> [The problem] Repeat the data verbatim, images excluded.
### Study material
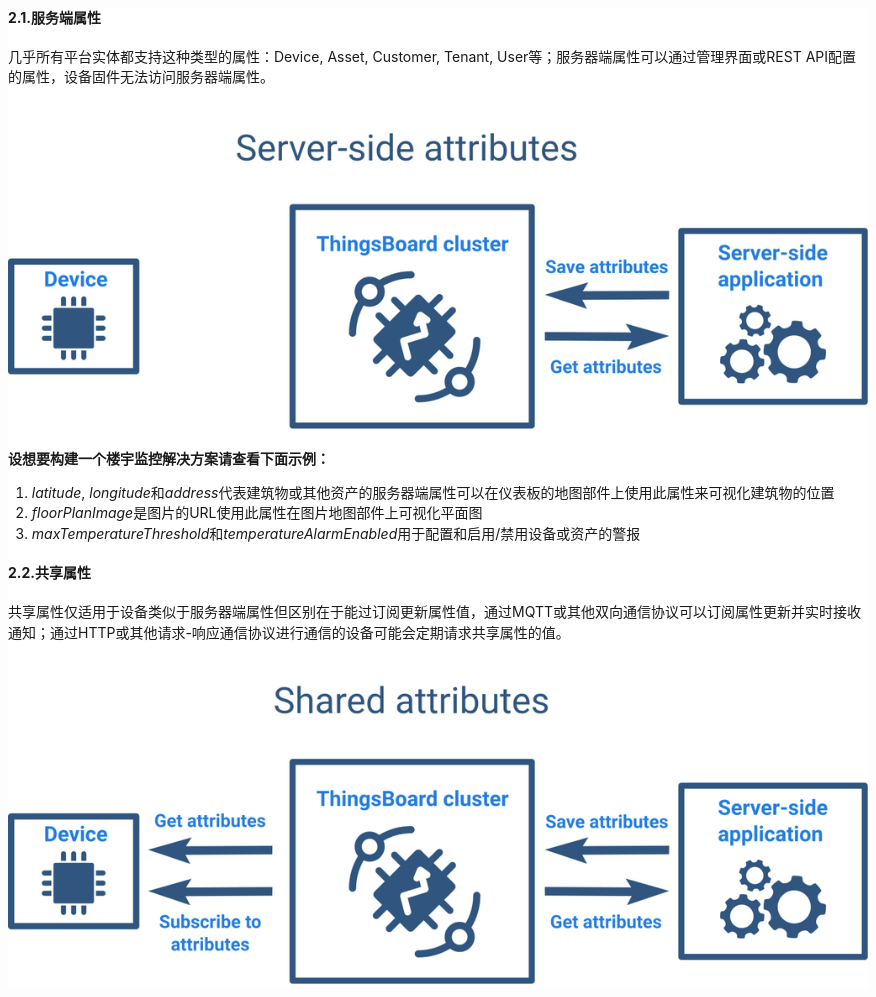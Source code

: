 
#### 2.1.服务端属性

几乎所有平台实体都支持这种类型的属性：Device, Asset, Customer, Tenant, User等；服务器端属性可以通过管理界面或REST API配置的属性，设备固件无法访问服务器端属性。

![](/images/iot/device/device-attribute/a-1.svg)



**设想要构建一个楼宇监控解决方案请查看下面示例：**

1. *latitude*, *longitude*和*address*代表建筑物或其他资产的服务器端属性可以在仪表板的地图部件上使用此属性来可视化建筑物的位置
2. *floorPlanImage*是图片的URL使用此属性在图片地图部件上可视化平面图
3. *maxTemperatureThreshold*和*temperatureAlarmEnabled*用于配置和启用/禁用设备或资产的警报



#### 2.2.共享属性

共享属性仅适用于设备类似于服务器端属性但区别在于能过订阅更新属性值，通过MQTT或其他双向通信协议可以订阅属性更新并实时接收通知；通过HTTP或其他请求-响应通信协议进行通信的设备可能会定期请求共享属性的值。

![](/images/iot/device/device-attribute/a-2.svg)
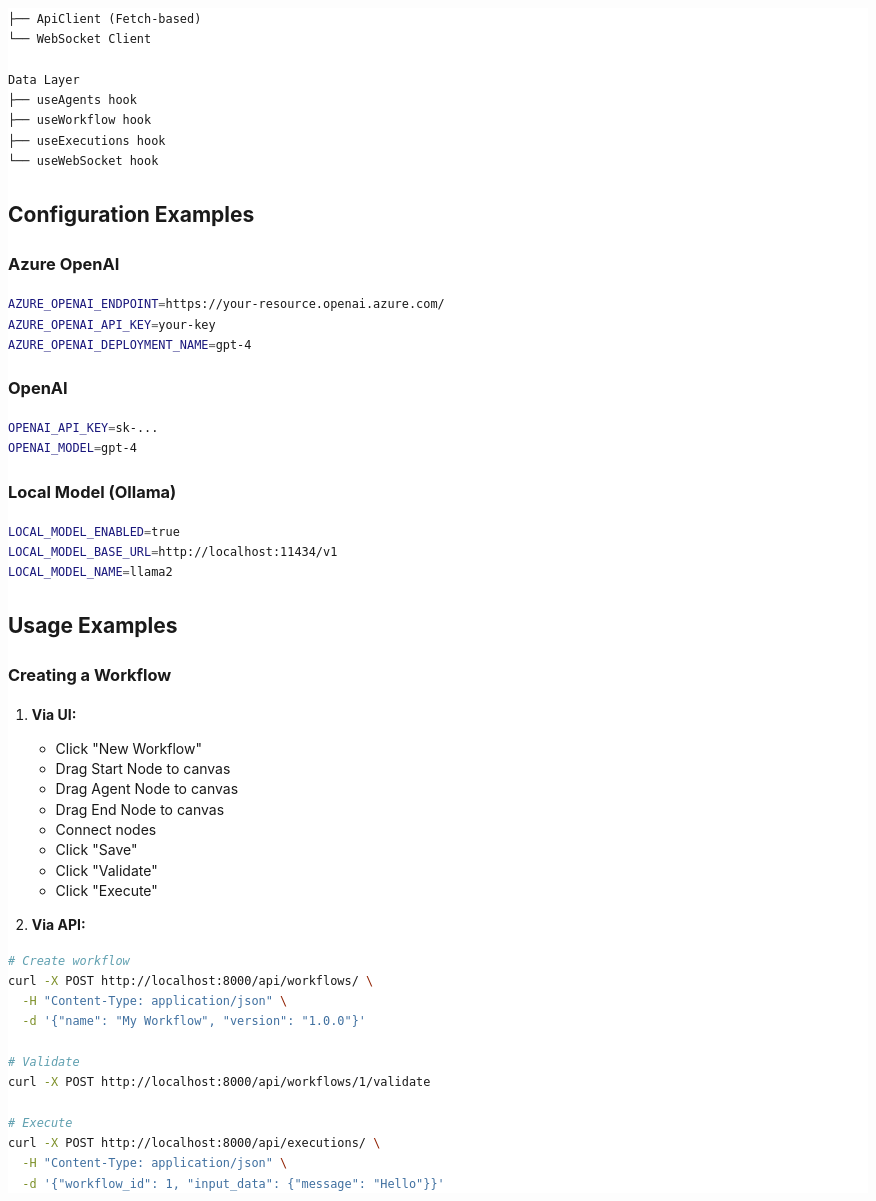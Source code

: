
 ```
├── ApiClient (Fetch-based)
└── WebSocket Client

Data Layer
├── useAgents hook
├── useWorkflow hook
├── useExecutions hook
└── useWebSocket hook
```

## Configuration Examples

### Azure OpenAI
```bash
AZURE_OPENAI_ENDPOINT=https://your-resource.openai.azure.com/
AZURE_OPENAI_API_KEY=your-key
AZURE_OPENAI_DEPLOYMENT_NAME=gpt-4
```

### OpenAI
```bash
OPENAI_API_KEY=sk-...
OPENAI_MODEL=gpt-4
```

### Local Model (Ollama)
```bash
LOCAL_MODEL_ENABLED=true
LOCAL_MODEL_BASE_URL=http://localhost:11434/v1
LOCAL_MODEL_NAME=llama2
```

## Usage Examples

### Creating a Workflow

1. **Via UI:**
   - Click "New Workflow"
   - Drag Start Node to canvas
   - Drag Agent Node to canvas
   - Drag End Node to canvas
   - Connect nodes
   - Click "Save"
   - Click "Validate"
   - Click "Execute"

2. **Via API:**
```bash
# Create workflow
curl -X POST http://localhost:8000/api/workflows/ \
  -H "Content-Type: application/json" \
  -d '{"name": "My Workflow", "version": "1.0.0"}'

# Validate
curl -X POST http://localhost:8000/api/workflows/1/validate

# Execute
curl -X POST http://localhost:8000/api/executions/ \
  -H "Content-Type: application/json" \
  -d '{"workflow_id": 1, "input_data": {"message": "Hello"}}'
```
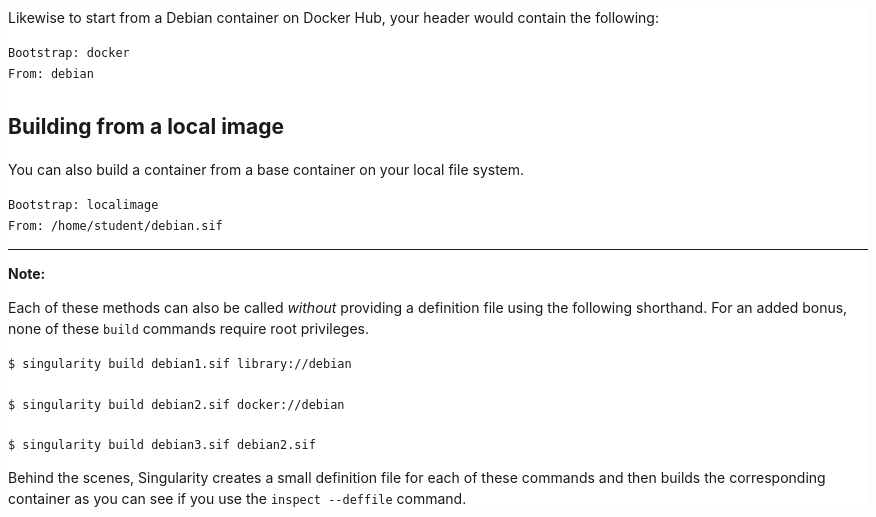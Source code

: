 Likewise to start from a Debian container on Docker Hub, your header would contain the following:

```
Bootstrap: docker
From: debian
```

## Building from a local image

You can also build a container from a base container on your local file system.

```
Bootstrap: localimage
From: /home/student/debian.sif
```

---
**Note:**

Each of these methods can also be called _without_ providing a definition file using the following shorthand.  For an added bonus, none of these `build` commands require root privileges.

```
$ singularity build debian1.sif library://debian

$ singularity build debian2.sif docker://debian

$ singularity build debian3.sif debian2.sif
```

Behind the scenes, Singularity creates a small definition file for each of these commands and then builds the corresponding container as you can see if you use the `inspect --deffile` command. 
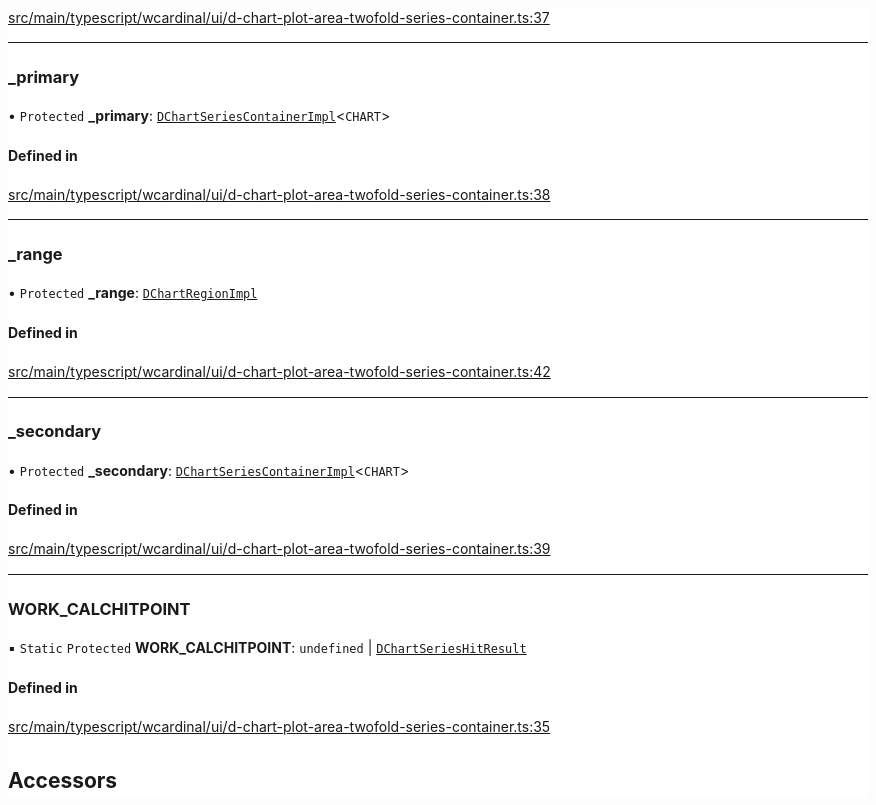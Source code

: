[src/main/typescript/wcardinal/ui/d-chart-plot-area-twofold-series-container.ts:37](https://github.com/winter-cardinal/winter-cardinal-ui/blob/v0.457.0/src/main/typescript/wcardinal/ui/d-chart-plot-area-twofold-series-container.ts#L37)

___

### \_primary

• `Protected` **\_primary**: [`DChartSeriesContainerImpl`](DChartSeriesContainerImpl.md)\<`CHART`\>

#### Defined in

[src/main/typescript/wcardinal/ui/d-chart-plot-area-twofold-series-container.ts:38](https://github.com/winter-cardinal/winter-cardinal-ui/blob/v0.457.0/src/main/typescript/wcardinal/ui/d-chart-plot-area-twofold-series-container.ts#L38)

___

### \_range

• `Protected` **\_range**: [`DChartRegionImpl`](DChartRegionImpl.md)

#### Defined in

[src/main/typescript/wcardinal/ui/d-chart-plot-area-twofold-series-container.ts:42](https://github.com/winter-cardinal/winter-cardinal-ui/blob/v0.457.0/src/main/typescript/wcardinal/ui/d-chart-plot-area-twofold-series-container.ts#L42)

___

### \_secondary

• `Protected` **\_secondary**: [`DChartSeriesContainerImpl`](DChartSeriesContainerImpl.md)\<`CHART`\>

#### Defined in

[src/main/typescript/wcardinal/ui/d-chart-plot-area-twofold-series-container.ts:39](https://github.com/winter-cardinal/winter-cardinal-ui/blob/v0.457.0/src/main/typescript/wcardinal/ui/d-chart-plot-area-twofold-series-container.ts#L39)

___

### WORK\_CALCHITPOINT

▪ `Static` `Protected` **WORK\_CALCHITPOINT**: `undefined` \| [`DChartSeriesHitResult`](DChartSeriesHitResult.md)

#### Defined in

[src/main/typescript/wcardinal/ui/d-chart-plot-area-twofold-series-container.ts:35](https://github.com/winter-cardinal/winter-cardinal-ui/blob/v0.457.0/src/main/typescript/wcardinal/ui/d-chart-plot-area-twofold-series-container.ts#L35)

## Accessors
######
> [Response to this task]
Source code

: 
#### 2.1.服务端属性

几乎所有平台实体都支持这种类型的属性：Device, Asset, Customer, Tenant, User等；服务器端属性可以通过管理界面或REST API配置的属性，设备固件无法访问服务器端属性。

![](/images/iot/device/device-attribute/a-1.svg)



**设想要构建一个楼宇监控解决方案请查看下面示例：**

1. *latitude*, *longitude*和*address*代表建筑物或其他资产的服务器端属性可以在仪表板的地图部件上使用此属性来可视化建筑物的位置
2. *floorPlanImage*是图片的URL使用此属性在图片地图部件上可视化平面图
3. *maxTemperatureThreshold*和*temperatureAlarmEnabled*用于配置和启用/禁用设备或资产的警报



#### 2.2.共享属性

共享属性仅适用于设备类似于服务器端属性但区别在于能过订阅更新属性值，通过MQTT或其他双向通信协议可以订阅属性更新并实时接收通知；通过HTTP或其他请求-响应通信协议进行通信的设备可能会定期请求共享属性的值。

![](/images/iot/device/device-attribute/a-2.svg)
Source code

:
 ```
├── ApiClient (Fetch-based)
└── WebSocket Client

Data Layer
├── useAgents hook
├── useWorkflow hook
├── useExecutions hook
└── useWebSocket hook
```

## Configuration Examples

### Azure OpenAI
```bash
AZURE_OPENAI_ENDPOINT=https://your-resource.openai.azure.com/
AZURE_OPENAI_API_KEY=your-key
AZURE_OPENAI_DEPLOYMENT_NAME=gpt-4
```

### OpenAI
```bash
OPENAI_API_KEY=sk-...
OPENAI_MODEL=gpt-4
```

### Local Model (Ollama)
```bash
LOCAL_MODEL_ENABLED=true
LOCAL_MODEL_BASE_URL=http://localhost:11434/v1
LOCAL_MODEL_NAME=llama2
```

## Usage Examples

### Creating a Workflow

1. **Via UI:**
   - Click "New Workflow"
   - Drag Start Node to canvas
   - Drag Agent Node to canvas
   - Drag End Node to canvas
   - Connect nodes
   - Click "Save"
   - Click "Validate"
   - Click "Execute"

2. **Via API:**
```bash
# Create workflow
curl -X POST http://localhost:8000/api/workflows/ \
  -H "Content-Type: application/json" \
  -d '{"name": "My Workflow", "version": "1.0.0"}'

# Validate
curl -X POST http://localhost:8000/api/workflows/1/validate

# Execute
curl -X POST http://localhost:8000/api/executions/ \
  -H "Content-Type: application/json" \
  -d '{"workflow_id": 1, "input_data": {"message": "Hello"}}'
```
Source code

: Likewise to start from a Debian container on Docker Hub, your header would contain the following:

```
Bootstrap: docker
From: debian
```

## Building from a local image

You can also build a container from a base container on your local file system.

```
Bootstrap: localimage
From: /home/student/debian.sif
```

---
**Note:**

Each of these methods can also be called _without_ providing a definition file using the following shorthand.  For an added bonus, none of these `build` commands require root privileges.

```
$ singularity build debian1.sif library://debian

$ singularity build debian2.sif docker://debian

$ singularity build debian3.sif debian2.sif
```

Behind the scenes, Singularity creates a small definition file for each of these commands and then builds the corresponding container as you can see if you use the `inspect --deffile` command. 
Source code

:[src/main/typescript/wcardinal/ui/d-chart-plot-area-twofold-series-container.ts:37](https://github.com/winter-cardinal/winter-cardinal-ui/blob/v0.457.0/src/main/typescript/wcardinal/ui/d-chart-plot-area-twofold-series-container.ts#L37)

___

### \_primary

• `Protected` **\_primary**: [`DChartSeriesContainerImpl`](DChartSeriesContainerImpl.md)\<`CHART`\>

#### Defined in

[src/main/typescript/wcardinal/ui/d-chart-plot-area-twofold-series-container.ts:38](https://github.com/winter-cardinal/winter-cardinal-ui/blob/v0.457.0/src/main/typescript/wcardinal/ui/d-chart-plot-area-twofold-series-container.ts#L38)

___

### \_range

• `Protected` **\_range**: [`DChartRegionImpl`](DChartRegionImpl.md)

#### Defined in

[src/main/typescript/wcardinal/ui/d-chart-plot-area-twofold-series-container.ts:42](https://github.com/winter-cardinal/winter-cardinal-ui/blob/v0.457.0/src/main/typescript/wcardinal/ui/d-chart-plot-area-twofold-series-container.ts#L42)

___

### \_secondary

• `Protected` **\_secondary**: [`DChartSeriesContainerImpl`](DChartSeriesContainerImpl.md)\<`CHART`\>

#### Defined in

[src/main/typescript/wcardinal/ui/d-chart-plot-area-twofold-series-container.ts:39](https://github.com/winter-cardinal/winter-cardinal-ui/blob/v0.457.0/src/main/typescript/wcardinal/ui/d-chart-plot-area-twofold-series-container.ts#L39)

___

### WORK\_CALCHITPOINT

▪ `Static` `Protected` **WORK\_CALCHITPOINT**: `undefined` \| [`DChartSeriesHitResult`](DChartSeriesHitResult.md)

#### Defined in

[src/main/typescript/wcardinal/ui/d-chart-plot-area-twofold-series-container.ts:35](https://github.com/winter-cardinal/winter-cardinal-ui/blob/v0.457.0/src/main/typescript/wcardinal/ui/d-chart-plot-area-twofold-series-container.ts#L35)

## Accessors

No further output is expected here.